El tema tomó mayor repercusión luego de que el presidente del Banco Central de la República Argentina (BCRA), Santiago Bausili, fuera consultado sobre dónde se encontraban esos fondos.

 

“Es que no tengo mucha respuesta, porque es una pregunta que corresponde hacer al Tesoro. No creo que hayan desaparecido. Puede ser que no las haya traído acá. Estoy seguro que si buscamos bien en algún lado están, son bastantes como para no encontrarlos”, respondió Bausili.

 

De esta manera, el titular del Banco Central aclaró que el destino del excedente corresponde al Tesoro Nacional y reconoció que el BCRA no contaba con precisiones sobre dónde estaban depositados o registrados esos fondos.

 

 

¿Qué significa que hubo un “rollover” del 144,5%?

 

 

El término rollover se utiliza para describir cuánto dinero consigue el Estado en una licitación en relación con los vencimientos que debe afrontar.

 

En este caso, el Tesoro necesitaba conseguir aproximadamente $8 billones para renovar los compromisos que vencían ese día y obtuvo $12,21 billones.
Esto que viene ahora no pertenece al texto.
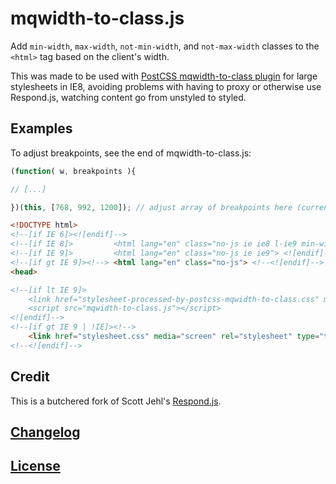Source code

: # mqwidth-to-class.js

Add `min-width`, `max-width`, `not-min-width`, and `not-max-width` classes to the `<html>` tag based on the client's width.

This was made to be used with [PostCSS mqwidth-to-class plugin](https://github.com/notacouch/postcss-mqwidth-to-class) 
for large stylesheets in IE8, avoiding problems with having to proxy or otherwise use Respond.js, watching content go from unstyled to styled.

## Examples

To adjust breakpoints, see the end of mqwidth-to-class.js:
```javascript
(function( w, breakpoints ){

// [...]

})(this, [768, 992, 1200]); // adjust array of breakpoints here (currently based on Bootstrap)
```

```html
<!DOCTYPE html>
<!--[if IE 6]><![endif]-->
<!--[if IE 8]>         <html lang="en" class="no-js ie ie8 l-ie9 min-width-768px min-width-992px min-width-1200px"> <![endif]-->
<!--[if IE 9]>         <html lang="en" class="no-js ie ie9"> <![endif]-->
<!--[if gt IE 9]><!--> <html lang="en" class="no-js"> <!--<![endif]-->
<head>

<!--[if lt IE 9]>
	<link href="stylesheet-processed-by-postcss-mqwidth-to-class.css" media="screen" rel="stylesheet" type="text/css" />
	<script src="mqwidth-to-class.js"></script>
<![endif]-->
<!--[if gt IE 9 | !IE]><!-->
    <link href="stylesheet.css" media="screen" rel="stylesheet" type="text/css" />
<!--<![endif]-->
```

## Credit

This is a butchered fork of Scott Jehl's [Respond.js](https://github.com/scottjehl/Respond).

## [Changelog](CHANGELOG.md)

## [License](LICENSE)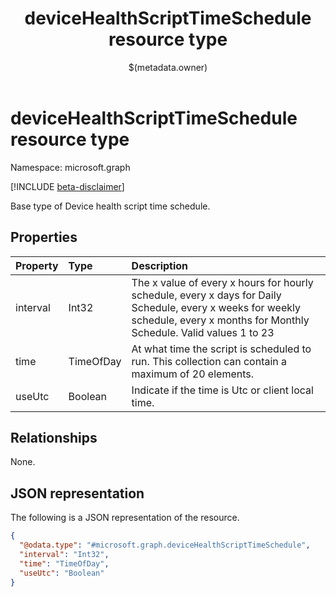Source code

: ﻿---
title: "deviceHealthScriptTimeSchedule resource type"
description: "Base type of Device health script time schedule."
localization_priority: Normal
author: "$(metadata.owner)"
ms.prod: ""
doc_type: "resourcePageType"
---

# deviceHealthScriptTimeSchedule resource type

Namespace: microsoft.graph

[!INCLUDE [beta-disclaimer](../../includes/beta-disclaimer.md)]

Base type of Device health script time schedule.

## Properties

| Property | Type      | Description                                                                                                                                                                     |
| :------- | :-------- | :------------------------------------------------------------------------------------------------------------------------------------------------------------------------------ |
| interval | Int32     | The x value of every x hours for hourly schedule, every x days for Daily Schedule, every x weeks for weekly schedule, every x months for Monthly Schedule. Valid values 1 to 23 |
| time     | TimeOfDay | At what time the script is scheduled to run. This collection can contain a maximum of 20 elements.                                                                              |
| useUtc   | Boolean   | Indicate if the time is Utc or client local time.                                                                                                                               |

## Relationships

None.

## JSON representation

The following is a JSON representation of the resource.

<!-- {
  "blockType": "resource",
  "@odata.type": "microsoft.graph.deviceHealthScriptTimeSchedule",
}
-->

```json
{
  "@odata.type": "#microsoft.graph.deviceHealthScriptTimeSchedule",
  "interval": "Int32",
  "time": "TimeOfDay",
  "useUtc": "Boolean"
}
```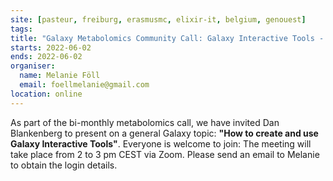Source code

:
 ```yaml
---
site: [pasteur, freiburg, erasmusmc, elixir-it, belgium, genouest]
tags:
title: "Galaxy Metabolomics Community Call: Galaxy Interactive Tools - how to create and use them"
starts: 2022-06-02
ends: 2022-06-02
organiser:
  name: Melanie Föll
  email: foellmelanie@gmail.com
location: online
---
```


As part of the bi-monthly metabolomics call, we have invited Dan Blankenberg to present on a general Galaxy topic: __"How to create and use Galaxy Interactive Tools"__. Everyone is welcome to join: The meeting will take place from 2 to 3 pm CEST via Zoom. Please send an email to Melanie to obtain the login details. 
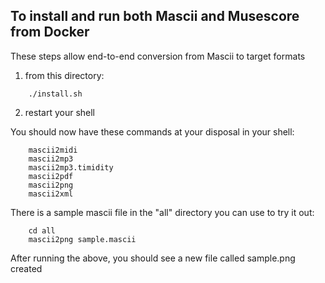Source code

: ## To install and run both Mascii and Musescore from Docker

These steps allow end-to-end conversion from Mascii to target formats

1. from this directory:
```
    ./install.sh
```

2. restart your shell


You should now have these commands at your disposal in your shell:
```
    mascii2midi          
    mascii2mp3           
    mascii2mp3.timidity  
    mascii2pdf           
    mascii2png           
    mascii2xml 
```


There is a sample mascii file in the "all" directory you can use to try it out:
```
    cd all
    mascii2png sample.mascii
```

After running the above, you should see a new file called sample.png created
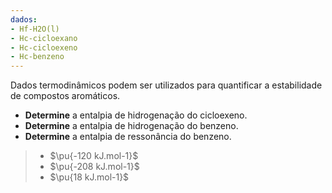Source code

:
 ```yaml
---
dados:
- Hf-H2O(l)
- Hc-cicloexano
- Hc-cicloexeno
- Hc-benzeno
---
```

Dados termodinâmicos podem ser utilizados para quantificar a estabilidade de compostos aromáticos.

- **Determine** a entalpia de hidrogenação do cicloexeno.
- **Determine** a entalpia de hidrogenação do benzeno.
- **Determine** a entalpia de ressonância do benzeno.

> - $\pu{-120 kJ.mol-1}$ 
> - $\pu{-208 kJ.mol-1}$
> - $\pu{18 kJ.mol-1}$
Es decir, consiguió bastante más dinero del necesario para cubrir esos pagos.

 

Por eso se habla de un rollover del 144,5%. Si el Estado hubiera conseguido exactamente lo necesario para pagar los vencimientos, el rollover habría sido del 100%. Por encima de ese porcentaje, existe financiamiento adicional.

 

 

¿Por qué el Tesoro busca conseguir más dinero del que necesita?

 

 

Obtener un excedente puede formar parte de la estrategia financiera del Gobierno. El dinero adicional puede quedar dentro de las cuentas del Tesoro y utilizarse posteriormente para afrontar otros compromisos, cubrir gastos previstos o contar con mayor liquidez frente a futuros vencimientos.

 

La diferencia generada en esta licitación, sin embargo, abrió un debate sobre la trazabilidad de esos fondos, es decir, sobre la posibilidad de conocer con claridad dónde están registrados y para qué serán utilizados.

 

Desde el Ministerio de Economía se sostiene que los excedentes forman parte del flujo general de fondos del Tesoro y pueden utilizarse para afrontar obligaciones, financiar gastos presupuestarios o reforzar la liquidez disponible para futuros vencimientos.

 

 

Una licitación con fuerte demanda

 

 

La licitación del 29 de julio también mostró una importante demanda por los instrumentos de deuda ofrecidos por el Gobierno.

 

La Secretaría de Finanzas recibió ofertas por $13,98 billones y adjudicó $12,21 billones. Entre los instrumentos que concentraron mayor demanda estuvieron los títulos ajustados por inflación y los bonos de corto plazo a tasa fija.

 

Los títulos ajustados por inflación, conocidos como instrumentos CER, modifican su valor de acuerdo con la evolución de los precios. De esta manera, ofrecen a los inversores una protección frente a una eventual suba de la inflación.

 

La estrategia permite al Tesoro conseguir financiamiento en el mercado y reducir la necesidad de recurrir a la emisión de dinero por parte del Banco Central.

 

 

¿Se perdieron los $4 billones?

 

 

La respuesta, con la información disponible, es que no hay elementos para afirmar que el dinero se haya perdido.

 

El interrogante está relacionado con el lugar en el que quedó registrado el excedente y con su destino dentro de las cuentas públicas. El propio Bausili señaló que los fondos “en algún lado están” y que la explicación debe ser brindada por el Tesoro Nacional.

 

La discusión continuará mientras el Gobierno avance con nuevas licitaciones de deuda y busque mantener elevados niveles de refinanciamiento para afrontar sus compromisos financieros.